Assignment: Take the records below and set down exactly the lines from the one with "여러번 호출 한 경우" to the one with "如此朋友实在难寻，有生以来，", ends included; do not copy the pictures.

Stored data entries
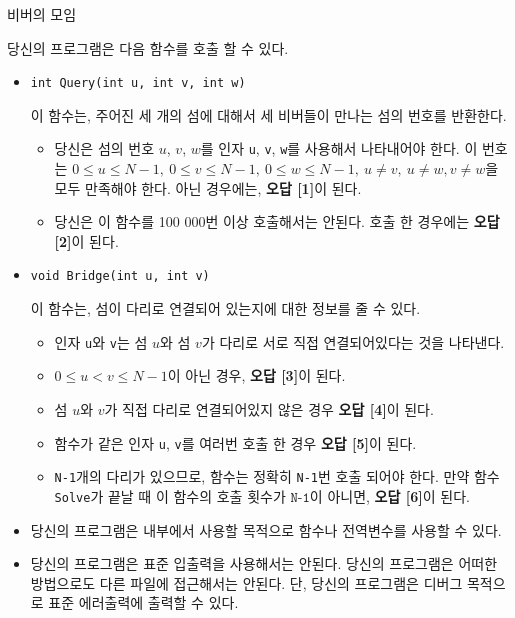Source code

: \begin{problem}{비버의 모임}
\begin{itemize}
		당신의 프로그램은 다음 함수를 호출 할 수 있다.
		\begin{itemize}
			\item \texttt{int Query(int u, int v, int w)}
			
			이 함수는, 주어진 세 개의 섬에 대해서 세 비버들이 만나는 섬의 번호를 반환한다.
			
			\begin{itemize}
				\item 당신은 섬의 번호 $u$, $v$, $w$를 인자 \texttt{u}, \texttt{v}, \texttt{w}를 사용해서 나타내어야 한다. 이 번호는 $0 \le u \le N-1,\ 0 \le v \le N-1, \ 0 \le w \le N-1, \ u \ne v, \ u \ne w , v \ne w$을 모두 만족해야 한다. 아닌 경우에는, \textbf{오답 [1]}이 된다.
				
				\item 당신은 이 함수를 100 000번 이상 호출해서는 안된다. 호출 한 경우에는 \textbf{오답 [2]}이 된다.
			\end{itemize}
		
			\item \texttt{void Bridge(int u, int v)}
			
			이 함수는, 섬이 다리로 연결되어 있는지에 대한 정보를 줄 수 있다.
			
			\begin{itemize}
				\item 인자 \texttt{u}와 \texttt{v}는 섬 $u$와 섬 $v$가 다리로 서로 직접 연결되어있다는 것을 나타낸다.
				\item $0 \le u < v \le N-1$이 아닌 경우, \textbf{오답 [3]}이 된다.
				\item 섬 $u$와 $v$가 직접 다리로 연결되어있지 않은 경우 \textbf{오답 [4]}이 된다.
				\item 함수가 같은 인자 \texttt{u}, \texttt{v}를 여러번 호출 한 경우 \textbf{오답 [5]}이 된다.
				\item \texttt{N-1}개의 다리가 있으므로, 함수는 정확히 \texttt{N-1}번 호출 되어야 한다. 만약 함수 \texttt{Solve}가 끝날 때 이 함수의 호출 횟수가 $\texttt{N-1}$이 아니면, \textbf{오답 [6]}이 된다.
			\end{itemize}
		\end{itemize}
	
	
	\end{itemize}

	\Notes

	\begin{itemize}
		\item 당신의 프로그램은 내부에서 사용할 목적으로 함수나 전역변수를 사용할 수 있다.
		\item 당신의 프로그램은 표준 입출력을 사용해서는 안된다. 당신의 프로그램은 어떠한 방법으로도 다른 파일에 접근해서는 안된다. 단, 당신의 프로그램은 디버그 목적으로 표준 에러출력에 출력할 수 있다.
	\end{itemize}


\end{problem}
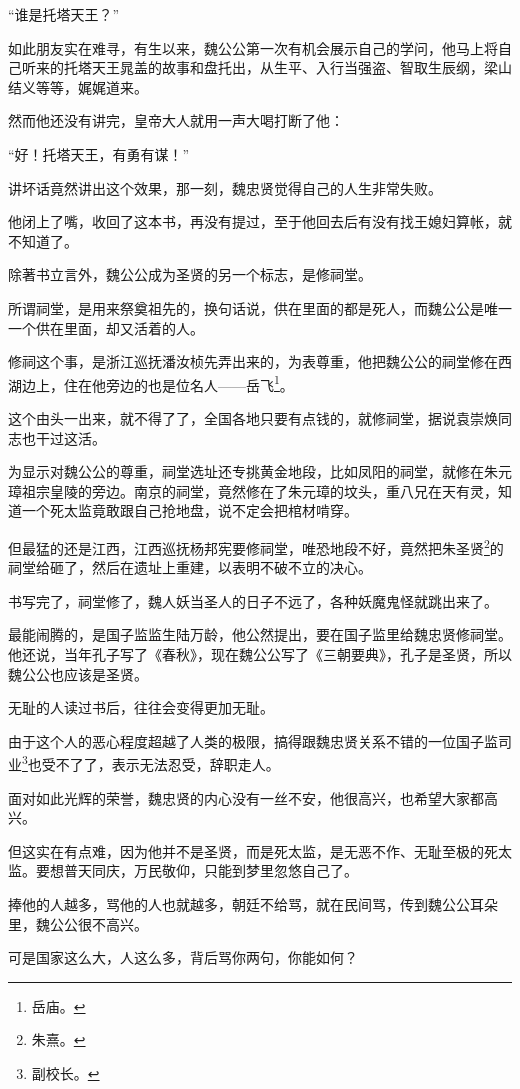 \begin{multicols}{\theparacolNo}
“谁是托塔天王？”

如此朋友实在难寻，有生以来，魏公公第一次有机会展示自己的学问，他马上将自己听来的托塔天王晁盖的故事和盘托出，从生平、入行当强盗、智取生辰纲，梁山结义等等，娓娓道来。

然而他还没有讲完，皇帝大人就用一声大喝打断了他：

“好！托塔天王，有勇有谋！”

讲坏话竟然讲出这个效果，那一刻，魏忠贤觉得自己的人生非常失败。

他闭上了嘴，收回了这本书，再没有提过，至于他回去后有没有找王媳妇算帐，就不知道了。

除著书立言外，魏公公成为圣贤的另一个标志，是修祠堂。

所谓祠堂，是用来祭奠祖先的，换句话说，供在里面的都是死人，而魏公公是唯一一个供在里面，却又活着的人。

修祠这个事，是浙江巡抚潘汝桢先弄出来的，为表尊重，他把魏公公的祠堂修在西湖边上，住在他旁边的也是位名人——岳飞\footnote{岳庙。}。

这个由头一出来，就不得了了，全国各地只要有点钱的，就修祠堂，据说袁崇焕同志也干过这活。

为显示对魏公公的尊重，祠堂选址还专挑黄金地段，比如凤阳的祠堂，就修在朱元璋祖宗皇陵的旁边。南京的祠堂，竟然修在了朱元璋的坟头，重八兄在天有灵，知道一个死太监竟敢跟自己抢地盘，说不定会把棺材啃穿。

但最猛的还是江西，江西巡抚杨邦宪要修祠堂，唯恐地段不好，竟然把朱圣贤\footnote{朱熹。}的祠堂给砸了，然后在遗址上重建，以表明不破不立的决心。

书写完了，祠堂修了，魏人妖当圣人的日子不远了，各种妖魔鬼怪就跳出来了。

最能闹腾的，是国子监监生陆万龄，他公然提出，要在国子监里给魏忠贤修祠堂。他还说，当年孔子写了《春秋》，现在魏公公写了《三朝要典》，孔子是圣贤，所以魏公公也应该是圣贤。

无耻的人读过书后，往往会变得更加无耻。

由于这个人的恶心程度超越了人类的极限，搞得跟魏忠贤关系不错的一位国子监司业\footnote{副校长。}也受不了了，表示无法忍受，辞职走人。

面对如此光辉的荣誉，魏忠贤的内心没有一丝不安，他很高兴，也希望大家都高兴。

但这实在有点难，因为他并不是圣贤，而是死太监，是无恶不作、无耻至极的死太监。要想普天同庆，万民敬仰，只能到梦里忽悠自己了。

捧他的人越多，骂他的人也就越多，朝廷不给骂，就在民间骂，传到魏公公耳朵里，魏公公很不高兴。

可是国家这么大，人这么多，背后骂你两句，你能如何？


\end{multicols}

Answer to this problem:
				\item 함수가 같은 인자 \texttt{u}, \texttt{v}를 여러번 호출 한 경우 \textbf{오답 [5]}이 된다.
				\item \texttt{N-1}개의 다리가 있으므로, 함수는 정확히 \texttt{N-1}번 호출 되어야 한다. 만약 함수 \texttt{Solve}가 끝날 때 이 함수의 호출 횟수가 $\texttt{N-1}$이 아니면, \textbf{오답 [6]}이 된다.
			\end{itemize}
		\end{itemize}
	
	
	\end{itemize}

	\Notes

	\begin{itemize}
		\item 당신의 프로그램은 내부에서 사용할 목적으로 함수나 전역변수를 사용할 수 있다.
		\item 당신의 프로그램은 표준 입출력을 사용해서는 안된다. 당신의 프로그램은 어떠한 방법으로도 다른 파일에 접근해서는 안된다. 단, 당신의 프로그램은 디버그 목적으로 표준 에러출력에 출력할 수 있다.
	\end{itemize}


\end{problem}
 \begin{multicols}{\theparacolNo}
“谁是托塔天王？”

如此朋友实在难寻，有生以来，魏公公第一次有机会展示自己的学问，他马上将自己听来的托塔天王晁盖的故事和盘托出，从生平、入行当强盗、智取生辰纲，梁山结义等等，娓娓道来。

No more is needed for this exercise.